• **ASSIGNMENT**: Of all the lines in the entries below, give again exactly those starting at the line containing "### number: 14810906" and ending at the line containing "- Show database", both ends included, and no others.

(Recorded data)
_____

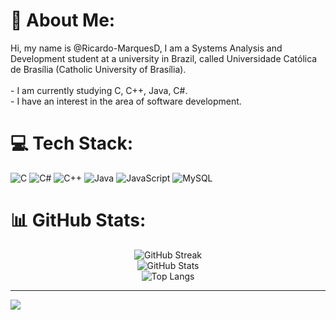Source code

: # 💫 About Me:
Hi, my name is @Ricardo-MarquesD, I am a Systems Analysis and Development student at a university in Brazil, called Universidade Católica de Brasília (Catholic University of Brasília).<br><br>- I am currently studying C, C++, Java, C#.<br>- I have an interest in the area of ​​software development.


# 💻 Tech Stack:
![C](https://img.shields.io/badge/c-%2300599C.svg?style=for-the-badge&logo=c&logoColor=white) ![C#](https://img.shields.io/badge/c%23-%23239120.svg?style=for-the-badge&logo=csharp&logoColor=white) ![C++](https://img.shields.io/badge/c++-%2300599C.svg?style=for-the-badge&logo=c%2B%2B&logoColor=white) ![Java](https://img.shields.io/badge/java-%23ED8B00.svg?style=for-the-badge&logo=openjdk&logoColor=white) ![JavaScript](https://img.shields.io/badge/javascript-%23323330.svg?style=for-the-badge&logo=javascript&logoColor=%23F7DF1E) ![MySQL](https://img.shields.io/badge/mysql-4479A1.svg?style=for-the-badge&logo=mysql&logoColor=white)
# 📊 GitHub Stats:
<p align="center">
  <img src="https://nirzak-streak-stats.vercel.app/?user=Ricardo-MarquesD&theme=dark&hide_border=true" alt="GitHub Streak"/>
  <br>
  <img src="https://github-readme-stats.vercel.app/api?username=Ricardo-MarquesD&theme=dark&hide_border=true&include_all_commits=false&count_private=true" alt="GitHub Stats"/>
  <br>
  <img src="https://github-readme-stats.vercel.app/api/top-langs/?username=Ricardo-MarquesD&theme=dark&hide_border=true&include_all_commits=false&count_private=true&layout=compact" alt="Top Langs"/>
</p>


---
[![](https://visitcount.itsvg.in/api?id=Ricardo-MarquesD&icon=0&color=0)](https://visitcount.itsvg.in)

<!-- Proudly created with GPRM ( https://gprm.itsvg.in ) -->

_____

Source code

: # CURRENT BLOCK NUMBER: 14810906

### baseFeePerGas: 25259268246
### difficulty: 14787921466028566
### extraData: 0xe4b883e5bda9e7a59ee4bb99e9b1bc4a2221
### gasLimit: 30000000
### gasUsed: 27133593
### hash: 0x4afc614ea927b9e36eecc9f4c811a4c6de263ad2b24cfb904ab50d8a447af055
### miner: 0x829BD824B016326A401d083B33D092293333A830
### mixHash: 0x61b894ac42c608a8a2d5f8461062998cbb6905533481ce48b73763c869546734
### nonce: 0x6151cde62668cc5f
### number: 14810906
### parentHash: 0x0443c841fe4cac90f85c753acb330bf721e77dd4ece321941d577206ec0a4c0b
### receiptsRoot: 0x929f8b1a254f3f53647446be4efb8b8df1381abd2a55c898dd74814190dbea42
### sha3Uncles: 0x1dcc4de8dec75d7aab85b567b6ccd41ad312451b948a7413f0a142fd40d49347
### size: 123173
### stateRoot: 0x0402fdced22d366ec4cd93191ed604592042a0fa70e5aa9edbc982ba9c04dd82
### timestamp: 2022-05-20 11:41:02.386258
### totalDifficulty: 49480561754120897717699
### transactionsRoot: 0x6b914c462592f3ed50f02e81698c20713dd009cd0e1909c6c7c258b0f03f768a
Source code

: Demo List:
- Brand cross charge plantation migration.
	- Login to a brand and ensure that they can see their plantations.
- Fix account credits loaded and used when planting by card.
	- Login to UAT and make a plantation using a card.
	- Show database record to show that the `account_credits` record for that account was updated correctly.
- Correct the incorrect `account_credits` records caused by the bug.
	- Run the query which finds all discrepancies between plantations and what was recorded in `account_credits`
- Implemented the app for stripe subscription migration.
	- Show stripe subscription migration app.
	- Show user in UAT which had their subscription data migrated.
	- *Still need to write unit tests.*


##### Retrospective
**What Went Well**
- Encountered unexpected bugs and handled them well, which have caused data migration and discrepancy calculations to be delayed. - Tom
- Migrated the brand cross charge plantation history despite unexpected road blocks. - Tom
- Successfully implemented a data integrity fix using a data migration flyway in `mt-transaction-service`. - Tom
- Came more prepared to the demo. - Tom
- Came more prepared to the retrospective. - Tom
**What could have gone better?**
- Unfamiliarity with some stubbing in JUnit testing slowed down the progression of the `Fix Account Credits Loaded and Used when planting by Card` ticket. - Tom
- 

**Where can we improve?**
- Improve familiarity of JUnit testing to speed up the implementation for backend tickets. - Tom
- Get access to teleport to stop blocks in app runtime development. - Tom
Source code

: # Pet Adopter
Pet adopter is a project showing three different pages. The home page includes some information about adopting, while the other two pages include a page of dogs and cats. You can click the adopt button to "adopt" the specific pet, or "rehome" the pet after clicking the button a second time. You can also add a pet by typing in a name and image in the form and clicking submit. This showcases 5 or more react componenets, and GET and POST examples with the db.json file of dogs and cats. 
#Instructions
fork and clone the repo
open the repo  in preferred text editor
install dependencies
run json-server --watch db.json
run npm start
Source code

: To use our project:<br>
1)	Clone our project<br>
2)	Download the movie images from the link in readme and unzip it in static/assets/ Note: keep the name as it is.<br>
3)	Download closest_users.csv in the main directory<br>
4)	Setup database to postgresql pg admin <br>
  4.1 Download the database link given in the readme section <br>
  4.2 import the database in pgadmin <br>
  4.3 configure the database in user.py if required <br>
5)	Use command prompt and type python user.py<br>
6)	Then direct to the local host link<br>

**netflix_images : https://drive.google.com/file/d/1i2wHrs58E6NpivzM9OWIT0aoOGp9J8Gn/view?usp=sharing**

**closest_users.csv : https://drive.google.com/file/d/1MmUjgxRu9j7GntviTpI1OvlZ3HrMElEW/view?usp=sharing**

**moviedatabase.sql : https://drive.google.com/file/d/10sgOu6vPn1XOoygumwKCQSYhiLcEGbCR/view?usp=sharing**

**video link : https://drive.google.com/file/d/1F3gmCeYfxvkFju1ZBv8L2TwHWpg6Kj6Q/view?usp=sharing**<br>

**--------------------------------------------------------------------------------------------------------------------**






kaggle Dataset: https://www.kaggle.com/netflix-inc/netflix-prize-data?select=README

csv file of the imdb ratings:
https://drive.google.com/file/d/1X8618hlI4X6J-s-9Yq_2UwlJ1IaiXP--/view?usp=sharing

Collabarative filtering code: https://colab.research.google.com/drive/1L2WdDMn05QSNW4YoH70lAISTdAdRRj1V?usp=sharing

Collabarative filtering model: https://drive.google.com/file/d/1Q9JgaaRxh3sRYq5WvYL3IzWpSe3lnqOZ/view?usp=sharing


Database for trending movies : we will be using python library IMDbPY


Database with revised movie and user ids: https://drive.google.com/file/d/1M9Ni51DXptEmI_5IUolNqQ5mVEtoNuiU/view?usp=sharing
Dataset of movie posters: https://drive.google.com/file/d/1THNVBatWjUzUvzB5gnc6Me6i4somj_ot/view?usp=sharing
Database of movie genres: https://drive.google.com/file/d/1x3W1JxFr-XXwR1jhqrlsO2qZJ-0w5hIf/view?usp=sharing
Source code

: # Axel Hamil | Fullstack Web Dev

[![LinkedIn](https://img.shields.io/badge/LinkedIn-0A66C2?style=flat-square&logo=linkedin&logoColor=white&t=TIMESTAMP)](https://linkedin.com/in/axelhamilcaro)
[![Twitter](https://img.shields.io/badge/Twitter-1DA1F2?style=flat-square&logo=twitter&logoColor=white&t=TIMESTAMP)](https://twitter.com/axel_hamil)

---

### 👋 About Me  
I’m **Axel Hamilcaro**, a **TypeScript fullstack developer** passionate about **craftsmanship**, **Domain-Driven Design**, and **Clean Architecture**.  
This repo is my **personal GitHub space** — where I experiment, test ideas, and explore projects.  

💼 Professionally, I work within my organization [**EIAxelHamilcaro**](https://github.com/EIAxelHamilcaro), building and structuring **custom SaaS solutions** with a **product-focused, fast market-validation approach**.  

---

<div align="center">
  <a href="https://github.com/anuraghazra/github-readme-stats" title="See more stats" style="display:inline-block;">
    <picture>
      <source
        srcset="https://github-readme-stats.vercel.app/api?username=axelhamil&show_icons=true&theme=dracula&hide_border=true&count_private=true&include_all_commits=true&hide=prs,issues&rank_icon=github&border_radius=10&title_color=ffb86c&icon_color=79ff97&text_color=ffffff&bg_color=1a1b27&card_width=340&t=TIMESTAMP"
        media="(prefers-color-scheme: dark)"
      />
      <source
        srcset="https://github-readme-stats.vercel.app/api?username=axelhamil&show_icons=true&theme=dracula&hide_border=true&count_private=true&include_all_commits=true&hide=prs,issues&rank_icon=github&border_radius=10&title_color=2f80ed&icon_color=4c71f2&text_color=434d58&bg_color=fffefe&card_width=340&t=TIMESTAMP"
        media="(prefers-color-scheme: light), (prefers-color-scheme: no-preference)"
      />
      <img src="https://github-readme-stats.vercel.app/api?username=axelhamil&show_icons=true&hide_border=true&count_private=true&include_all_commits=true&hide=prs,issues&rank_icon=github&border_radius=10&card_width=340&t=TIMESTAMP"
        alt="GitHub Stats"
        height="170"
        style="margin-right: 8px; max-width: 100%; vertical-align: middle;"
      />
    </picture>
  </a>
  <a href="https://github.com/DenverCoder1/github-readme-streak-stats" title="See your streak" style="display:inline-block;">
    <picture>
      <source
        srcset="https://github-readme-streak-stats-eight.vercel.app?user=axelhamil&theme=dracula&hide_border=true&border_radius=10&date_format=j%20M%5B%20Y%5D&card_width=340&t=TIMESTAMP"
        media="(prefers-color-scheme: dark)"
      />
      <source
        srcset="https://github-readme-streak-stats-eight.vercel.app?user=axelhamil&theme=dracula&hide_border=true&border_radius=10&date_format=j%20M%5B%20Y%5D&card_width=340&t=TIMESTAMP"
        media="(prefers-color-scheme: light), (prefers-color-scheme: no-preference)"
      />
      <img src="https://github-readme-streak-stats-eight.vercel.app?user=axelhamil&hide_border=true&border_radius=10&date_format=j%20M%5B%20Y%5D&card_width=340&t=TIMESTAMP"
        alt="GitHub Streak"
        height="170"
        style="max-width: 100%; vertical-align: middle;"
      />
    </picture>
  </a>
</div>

_____

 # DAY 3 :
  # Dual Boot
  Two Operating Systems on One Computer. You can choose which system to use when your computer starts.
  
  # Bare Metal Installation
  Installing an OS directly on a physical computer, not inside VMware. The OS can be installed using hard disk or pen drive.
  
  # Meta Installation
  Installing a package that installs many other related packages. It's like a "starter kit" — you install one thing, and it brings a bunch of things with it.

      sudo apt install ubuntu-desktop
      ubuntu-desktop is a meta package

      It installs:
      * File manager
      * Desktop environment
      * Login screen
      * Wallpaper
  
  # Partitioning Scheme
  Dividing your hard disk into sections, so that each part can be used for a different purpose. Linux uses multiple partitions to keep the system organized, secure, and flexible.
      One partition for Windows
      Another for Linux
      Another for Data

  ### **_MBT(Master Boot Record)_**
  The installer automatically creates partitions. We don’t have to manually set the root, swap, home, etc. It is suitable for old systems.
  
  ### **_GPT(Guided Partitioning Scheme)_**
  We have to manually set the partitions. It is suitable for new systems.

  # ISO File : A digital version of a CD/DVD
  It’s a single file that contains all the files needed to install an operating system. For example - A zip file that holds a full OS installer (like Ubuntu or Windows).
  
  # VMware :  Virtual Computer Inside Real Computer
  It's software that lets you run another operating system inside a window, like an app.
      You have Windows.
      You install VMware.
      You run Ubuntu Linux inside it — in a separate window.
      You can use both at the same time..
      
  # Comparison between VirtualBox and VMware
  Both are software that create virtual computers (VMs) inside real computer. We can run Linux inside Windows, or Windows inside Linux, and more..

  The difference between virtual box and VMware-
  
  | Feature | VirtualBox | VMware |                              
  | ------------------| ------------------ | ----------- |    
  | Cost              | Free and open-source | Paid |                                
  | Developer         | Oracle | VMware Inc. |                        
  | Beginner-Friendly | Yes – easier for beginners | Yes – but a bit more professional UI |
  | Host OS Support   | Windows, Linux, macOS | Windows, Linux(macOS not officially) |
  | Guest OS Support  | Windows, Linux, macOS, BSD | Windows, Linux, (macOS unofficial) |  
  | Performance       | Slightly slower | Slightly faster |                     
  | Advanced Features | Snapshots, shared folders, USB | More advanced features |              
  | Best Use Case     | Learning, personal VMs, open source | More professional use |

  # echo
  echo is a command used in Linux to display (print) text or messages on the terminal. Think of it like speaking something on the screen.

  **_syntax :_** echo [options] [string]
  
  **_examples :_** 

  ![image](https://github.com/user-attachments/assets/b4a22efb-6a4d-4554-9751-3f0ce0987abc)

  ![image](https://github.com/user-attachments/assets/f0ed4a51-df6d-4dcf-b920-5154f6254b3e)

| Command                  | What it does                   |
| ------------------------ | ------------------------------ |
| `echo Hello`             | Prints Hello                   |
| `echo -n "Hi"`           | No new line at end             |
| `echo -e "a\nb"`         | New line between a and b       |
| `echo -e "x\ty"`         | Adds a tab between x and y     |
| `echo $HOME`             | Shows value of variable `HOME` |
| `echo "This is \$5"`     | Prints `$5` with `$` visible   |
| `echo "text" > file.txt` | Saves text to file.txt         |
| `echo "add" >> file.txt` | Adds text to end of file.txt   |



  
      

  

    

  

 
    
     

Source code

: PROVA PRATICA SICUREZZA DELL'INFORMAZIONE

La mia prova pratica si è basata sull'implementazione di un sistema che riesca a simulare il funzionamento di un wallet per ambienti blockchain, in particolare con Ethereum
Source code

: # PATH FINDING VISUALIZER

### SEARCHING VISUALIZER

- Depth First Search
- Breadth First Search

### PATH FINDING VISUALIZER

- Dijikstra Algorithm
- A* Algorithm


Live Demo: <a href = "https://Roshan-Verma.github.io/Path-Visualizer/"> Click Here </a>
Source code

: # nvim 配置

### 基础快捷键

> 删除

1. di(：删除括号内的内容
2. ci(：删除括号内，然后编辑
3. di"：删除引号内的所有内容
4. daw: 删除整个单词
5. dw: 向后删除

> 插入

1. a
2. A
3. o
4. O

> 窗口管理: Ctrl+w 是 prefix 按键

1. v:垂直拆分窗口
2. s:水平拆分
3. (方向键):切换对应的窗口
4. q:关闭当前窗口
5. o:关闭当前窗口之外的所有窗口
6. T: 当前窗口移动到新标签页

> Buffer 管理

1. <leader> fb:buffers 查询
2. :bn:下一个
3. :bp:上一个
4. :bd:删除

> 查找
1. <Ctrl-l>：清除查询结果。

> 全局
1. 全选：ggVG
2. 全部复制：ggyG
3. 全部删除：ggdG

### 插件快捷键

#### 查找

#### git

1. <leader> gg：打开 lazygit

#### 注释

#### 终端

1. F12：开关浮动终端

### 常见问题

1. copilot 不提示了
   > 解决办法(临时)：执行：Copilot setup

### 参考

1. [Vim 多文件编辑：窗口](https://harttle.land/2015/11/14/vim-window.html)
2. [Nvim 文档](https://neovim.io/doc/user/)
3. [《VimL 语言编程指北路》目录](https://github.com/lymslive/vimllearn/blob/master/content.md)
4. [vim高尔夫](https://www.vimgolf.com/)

_____

• **SOLVED EXERCISE**:
### number: 14810906
### parentHash: 0x0443c841fe4cac90f85c753acb330bf721e77dd4ece321941d577206ec0a4c0b
### receiptsRoot: 0x929f8b1a254f3f53647446be4efb8b8df1381abd2a55c898dd74814190dbea42
### sha3Uncles: 0x1dcc4de8dec75d7aab85b567b6ccd41ad312451b948a7413f0a142fd40d49347
### size: 123173
### stateRoot: 0x0402fdced22d366ec4cd93191ed604592042a0fa70e5aa9edbc982ba9c04dd82
### timestamp: 2022-05-20 11:41:02.386258
### totalDifficulty: 49480561754120897717699
### transactionsRoot: 0x6b914c462592f3ed50f02e81698c20713dd009cd0e1909c6c7c258b0f03f768a
Source code

: Demo List:
- Brand cross charge plantation migration.
	- Login to a brand and ensure that they can see their plantations.
- Fix account credits loaded and used when planting by card.
	- Login to UAT and make a plantation using a card.
	- Show database record to show that the `account_credits` record for that account was updated correctly.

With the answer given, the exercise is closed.